At Wednesday, February 13, 2008 1:36:00 PM, Anonymous Anonymous said...

Without question, the earlier volume, "The Stories of Ray Bradbury" (Knopf, 1980) is a much better book than the more recent "Bradbury Stories," which includes some of his most embarrassing recent work.

I was weaned on Bradbury. He was my introduction to SF/fantasy (followed shortly thereafter by Tolkien, then Clarke). I know I always have only "depressing" things to say in response to Graham's pieces, but much to my distress, Bradbury in recent years has lost much of his magic.

Yes, I still read parts of "Dandelion Wine" each summer, and "Martian Chronicles" and selected stories. I like them, but I am not floored by them or drunk on the language, as I once was.

That said, I do think some of the more recent work, including "From the Dust Returned" and "Farewell Summer" has some surprisingly effective bits.

I should just face it: My SF "golden age" lasted right up until about my 40th year, but now, it seems to be over. Le Guin still turns my crank, Tolkien, "Dune," and the occasional odd new thing, but mostly, I'm done.....

Sigh.

Clay Evans

 
At Wednesday, February 13, 2008 10:50:00 PM, Blogger Graham said...
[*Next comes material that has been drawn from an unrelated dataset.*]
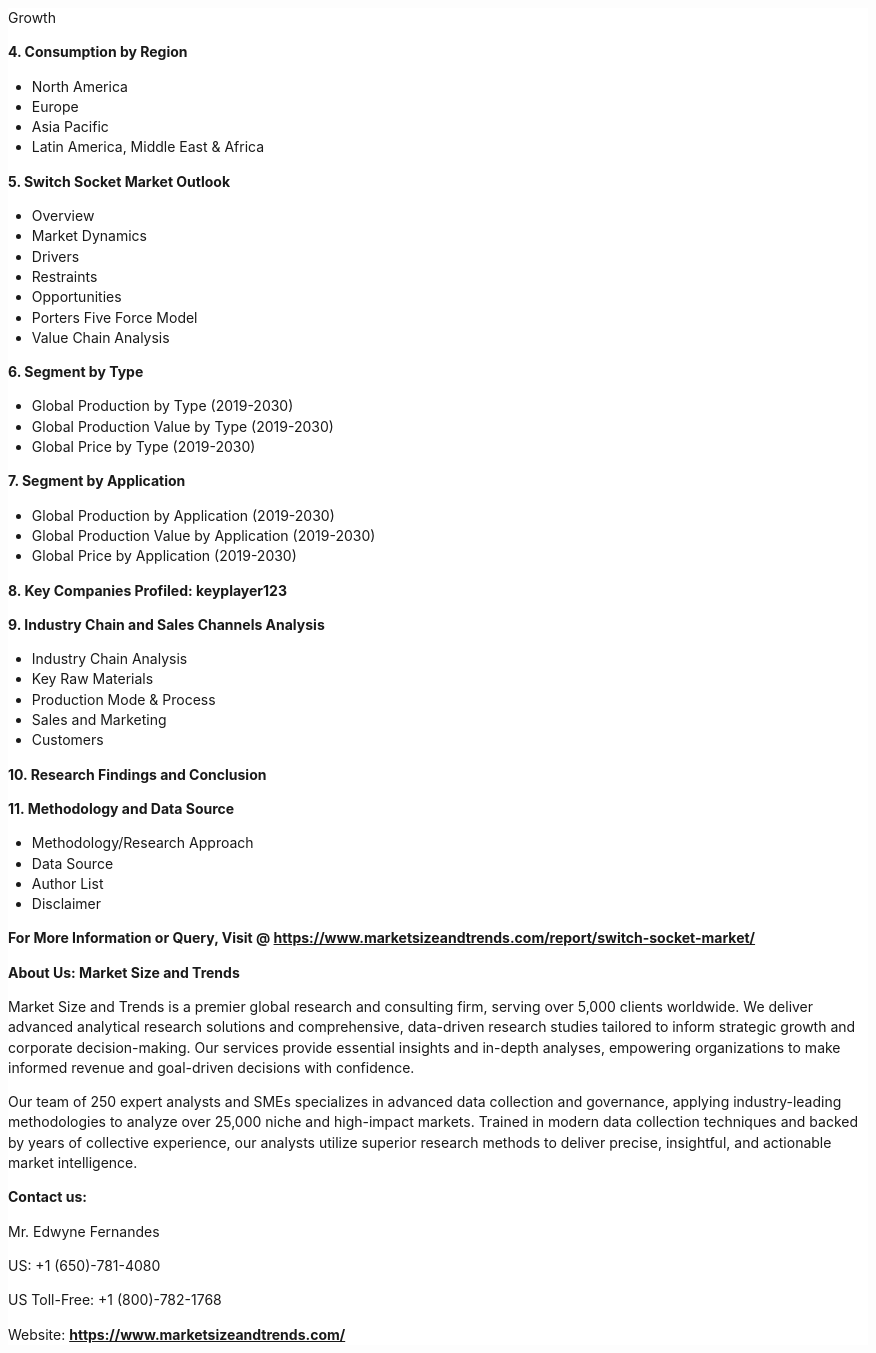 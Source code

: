 Growth</li></ul><p><strong>4. Consumption by Region</strong></p><ul><li>North America</li><li>Europe</li><li>Asia Pacific</li><li>Latin America, Middle East &amp; Africa</li></ul><p><strong>5. Switch Socket Market Outlook</strong></p><ul><li>Overview</li><li>Market Dynamics</li><li>Drivers</li><li>Restraints</li><li>Opportunities</li><li>Porters Five Force Model</li><li>Value Chain Analysis&nbsp;</li></ul><p><strong>6. Segment by Type</strong></p><ul><li>Global Production by Type (2019-2030)</li><li>Global Production Value by Type (2019-2030)</li><li>Global Price by Type (2019-2030)</li></ul><p><strong>7. Segment by Application</strong></p><ul><li>Global Production by Application (2019-2030)</li><li>Global Production Value by Application (2019-2030)</li><li>Global Price by Application (2019-2030)</li></ul><p><strong>8. Key Companies Profiled: keyplayer123</strong></p><p><strong>9. Industry Chain and Sales Channels Analysis</strong></p><ul><li>Industry Chain Analysis</li><li>Key Raw Materials</li><li>Production Mode &amp; Process</li><li>Sales and Marketing</li><li>Customers</li></ul><p><strong>10. Research Findings and Conclusion</strong></p><p><strong>11. Methodology and Data Source</strong></p><ul><li>Methodology/Research Approach</li><li>Data Source</li><li>Author List</li><li>Disclaimer</li></ul></p><p><strong>For More Information or Query, Visit @ <a href="https://www.marketsizeandtrends.com/report/switch-socket-market/">https://www.marketsizeandtrends.com/report/switch-socket-market/</a></strong></p><p><strong>About Us: Market Size and Trends</strong></p><p>Market Size and Trends is a premier global research and consulting firm, serving over 5,000 clients worldwide. We deliver advanced analytical research solutions and comprehensive, data-driven research studies tailored to inform strategic growth and corporate decision-making. Our services provide essential insights and in-depth analyses, empowering organizations to make informed revenue and goal-driven decisions with confidence.</p><p>Our team of 250 expert analysts and SMEs specializes in advanced data collection and governance, applying industry-leading methodologies to analyze over 25,000 niche and high-impact markets. Trained in modern data collection techniques and backed by years of collective experience, our analysts utilize superior research methods to deliver precise, insightful, and actionable market intelligence.</p><p><strong>Contact us:</strong></p><p>Mr. Edwyne Fernandes</p><p>US: +1 (650)-781-4080</p><p>US Toll-Free: +1 (800)-782-1768</p><p>Website: <strong><a href="https://www.marketsizeandtrends.com/">https://www.marketsizeandtrends.com/</a></strong></p>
Thanks, all; I'm sure you're right about the 1980 volume, though I don't have a copy. Just as a general point, my self-imposed rule with these columns is that I'll only write them about books that are currently in print in the UK or the US - in other words, that the majority of Locus readers can get hold of without much difficulty. (Admittedly, I bend the rule sometimes, but don't break it...) So, for instance, I'd love to do a column about Algis Budrys or C L Moore but - to me rather shockingly - their canonical sf seems to be out of print.

(Question: are there any authors people would like me to cover that I haven't yet?)

 
At Friday, February 15, 2008 5:05:00 AM, Anonymous Rich Horton said...

Algis Budrys? (evil grin, though I really would like to see you cover him)

(And actually I chose Hard Landing as one of a list of ten unfortunately out of print books in a piece for Argentus. I suppose I could have chose Rogue Moon but you can at least get the novella version of that, I think, in the Hall of Fame collections, unless those are OP again.)

--
Rich

 
At Sunday, February 17, 2008 9:01:00 AM, Blogger Graham said...

Rich, why an evil grin...?

 
At Sunday, February 17, 2008 1:13:00 PM, Anonymous Anonymous said...

Hi, Graham. Despite my persistent gloom, I do enjoy your essays on these classic writers.

I feel like I've seen them all, but....

Have you done Le Guin? How about Delany? He's a puzzler for me. John Brunner, Peter S. Beagle (do you do fantasy? Perhaps not...)

And have you done Harlan Ellison? That would be intriguing to me, too.

Clay Evans

 
At Tuesday, February 19, 2008 4:10:00 PM, Anonymous Anonymous said...

This is a great peice on Ray Bradbury. He is one of my favorite writers. The first book of his that I read was The October Country. When I read Owen Crawford's book The Death of Sara I was reminded of Something Wicked This Way Comes, which is one of the best horror novels ever written.

In response to the question about other authors to be covered, I would reccomend Owen Crawford. He has only been publishing a few years, but once you've read his work you are hooked.

 
At Sunday, March 02, 2008 12:20:00 PM, OpenID ecbatan said...

Graham -- the "evil grin" (which probably should just have been a "rueful grin"!) refers to the fact that you had just mentioned that you probably couldn't do Budrys because his work is out of print.